Among the other new details Sidewalk Labs has announced is a network of underground tunnels to handle deliveries and waste pickup, keeping those congestion-creating tasks off of streets. The modular design would build on work Sidewalk Labs has done on “dynamic streets,” pavement done in pieces that can be reconfigured and adapted based on need (expanding a roadway during rush hour, for example).
The use of timber — which has caught on as a building material in Canada and elsewhere — is meant to help reduce the project’s total greenhouse gas emissions (Alphabet has indicated that a Toronto-based company could provide the timber). Additionally, the development will run on solar power and geothermal heat, to further reduce the environmental impact, while a “smart waste user interface” will lead to more composting and recycling.

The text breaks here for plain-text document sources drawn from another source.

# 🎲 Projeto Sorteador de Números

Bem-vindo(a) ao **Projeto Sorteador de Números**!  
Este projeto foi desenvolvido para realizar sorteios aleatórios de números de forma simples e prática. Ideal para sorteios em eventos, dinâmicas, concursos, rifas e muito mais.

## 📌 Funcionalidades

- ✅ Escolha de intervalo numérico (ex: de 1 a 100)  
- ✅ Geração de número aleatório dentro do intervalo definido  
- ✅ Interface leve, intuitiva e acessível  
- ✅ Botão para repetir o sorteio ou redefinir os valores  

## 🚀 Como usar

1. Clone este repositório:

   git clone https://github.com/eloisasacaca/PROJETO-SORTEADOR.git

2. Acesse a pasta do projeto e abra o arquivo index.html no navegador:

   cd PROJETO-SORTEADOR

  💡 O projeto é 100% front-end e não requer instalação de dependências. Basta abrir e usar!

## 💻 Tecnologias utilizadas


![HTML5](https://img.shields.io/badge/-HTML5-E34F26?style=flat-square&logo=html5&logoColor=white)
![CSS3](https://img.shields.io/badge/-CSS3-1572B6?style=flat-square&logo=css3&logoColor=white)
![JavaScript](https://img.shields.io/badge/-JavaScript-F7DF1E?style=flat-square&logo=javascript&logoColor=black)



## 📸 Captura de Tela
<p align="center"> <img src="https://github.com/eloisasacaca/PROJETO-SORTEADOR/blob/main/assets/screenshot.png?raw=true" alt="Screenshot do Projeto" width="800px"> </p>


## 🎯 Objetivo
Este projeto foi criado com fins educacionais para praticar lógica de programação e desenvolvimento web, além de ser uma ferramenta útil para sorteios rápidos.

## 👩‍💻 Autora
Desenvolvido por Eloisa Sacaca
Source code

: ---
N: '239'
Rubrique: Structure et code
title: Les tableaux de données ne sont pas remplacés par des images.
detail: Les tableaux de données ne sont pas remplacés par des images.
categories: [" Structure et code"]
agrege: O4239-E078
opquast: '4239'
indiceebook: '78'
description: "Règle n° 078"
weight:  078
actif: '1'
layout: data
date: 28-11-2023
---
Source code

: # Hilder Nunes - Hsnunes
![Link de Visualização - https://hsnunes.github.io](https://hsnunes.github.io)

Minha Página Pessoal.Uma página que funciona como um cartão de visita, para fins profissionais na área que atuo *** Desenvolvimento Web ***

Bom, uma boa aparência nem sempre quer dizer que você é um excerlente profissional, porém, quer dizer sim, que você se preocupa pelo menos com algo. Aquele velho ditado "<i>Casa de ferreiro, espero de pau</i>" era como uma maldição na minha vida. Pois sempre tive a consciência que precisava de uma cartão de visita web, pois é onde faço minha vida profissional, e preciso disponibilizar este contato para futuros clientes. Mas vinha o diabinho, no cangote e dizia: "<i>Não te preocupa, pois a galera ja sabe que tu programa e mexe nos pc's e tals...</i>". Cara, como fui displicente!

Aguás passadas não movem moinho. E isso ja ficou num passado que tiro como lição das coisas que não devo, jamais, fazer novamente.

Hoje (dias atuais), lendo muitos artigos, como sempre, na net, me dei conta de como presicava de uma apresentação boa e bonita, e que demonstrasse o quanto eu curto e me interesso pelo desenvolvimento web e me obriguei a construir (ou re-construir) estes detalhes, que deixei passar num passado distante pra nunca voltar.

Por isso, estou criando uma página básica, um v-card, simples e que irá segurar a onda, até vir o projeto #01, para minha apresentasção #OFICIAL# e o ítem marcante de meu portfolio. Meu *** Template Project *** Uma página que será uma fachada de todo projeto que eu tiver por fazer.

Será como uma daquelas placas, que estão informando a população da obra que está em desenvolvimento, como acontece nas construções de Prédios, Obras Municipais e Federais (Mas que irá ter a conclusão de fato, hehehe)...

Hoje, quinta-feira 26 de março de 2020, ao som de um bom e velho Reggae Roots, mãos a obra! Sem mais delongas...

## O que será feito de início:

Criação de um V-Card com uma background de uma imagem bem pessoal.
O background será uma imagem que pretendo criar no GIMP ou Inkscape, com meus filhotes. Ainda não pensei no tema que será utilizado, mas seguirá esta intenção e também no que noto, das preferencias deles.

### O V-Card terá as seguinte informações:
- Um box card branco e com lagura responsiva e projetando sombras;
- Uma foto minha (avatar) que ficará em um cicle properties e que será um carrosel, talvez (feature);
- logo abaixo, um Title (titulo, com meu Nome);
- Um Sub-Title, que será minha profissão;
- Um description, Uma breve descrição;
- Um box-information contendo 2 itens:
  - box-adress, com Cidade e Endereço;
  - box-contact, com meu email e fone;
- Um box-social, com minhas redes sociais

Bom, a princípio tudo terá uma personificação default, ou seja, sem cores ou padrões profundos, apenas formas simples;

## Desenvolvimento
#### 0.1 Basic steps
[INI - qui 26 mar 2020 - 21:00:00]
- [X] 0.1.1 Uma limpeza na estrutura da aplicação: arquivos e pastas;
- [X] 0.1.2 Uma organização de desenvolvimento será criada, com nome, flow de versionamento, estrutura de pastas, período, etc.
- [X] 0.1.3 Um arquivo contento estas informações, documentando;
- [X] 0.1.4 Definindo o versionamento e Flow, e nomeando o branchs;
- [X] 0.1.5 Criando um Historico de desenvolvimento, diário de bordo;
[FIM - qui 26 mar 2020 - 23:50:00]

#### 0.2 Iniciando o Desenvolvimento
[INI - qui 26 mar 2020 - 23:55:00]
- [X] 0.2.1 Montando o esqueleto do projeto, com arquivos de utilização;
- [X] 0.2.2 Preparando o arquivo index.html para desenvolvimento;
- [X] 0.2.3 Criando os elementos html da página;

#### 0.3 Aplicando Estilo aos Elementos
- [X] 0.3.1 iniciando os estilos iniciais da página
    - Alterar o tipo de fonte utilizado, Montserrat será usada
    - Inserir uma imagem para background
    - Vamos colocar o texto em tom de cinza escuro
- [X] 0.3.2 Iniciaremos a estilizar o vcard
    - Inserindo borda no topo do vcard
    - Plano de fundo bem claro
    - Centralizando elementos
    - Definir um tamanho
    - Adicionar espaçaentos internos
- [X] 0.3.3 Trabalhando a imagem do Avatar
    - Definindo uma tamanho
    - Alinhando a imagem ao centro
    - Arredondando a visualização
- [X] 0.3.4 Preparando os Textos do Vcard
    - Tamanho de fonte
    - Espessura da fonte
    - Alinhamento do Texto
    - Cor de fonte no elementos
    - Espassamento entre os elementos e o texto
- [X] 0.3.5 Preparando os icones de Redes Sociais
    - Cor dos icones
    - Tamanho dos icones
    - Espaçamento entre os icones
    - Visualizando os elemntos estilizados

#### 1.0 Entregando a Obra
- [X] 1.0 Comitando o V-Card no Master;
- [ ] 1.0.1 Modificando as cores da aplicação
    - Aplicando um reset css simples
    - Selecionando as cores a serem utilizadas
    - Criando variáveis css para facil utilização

The futuristic design and ideas are sure to excite potential residents and observers, but the project still faces several challenges. Concerns about data privacy and storage have dogged the development from the start, leading to Sidewalk Labs promising to incorporate an “independent, civic data trust” run by a third party. The planned expansion beyond Quayside could invite even more questions about how Sidewalk Labs will protect data collected from Toronto residents at other smart cities developments.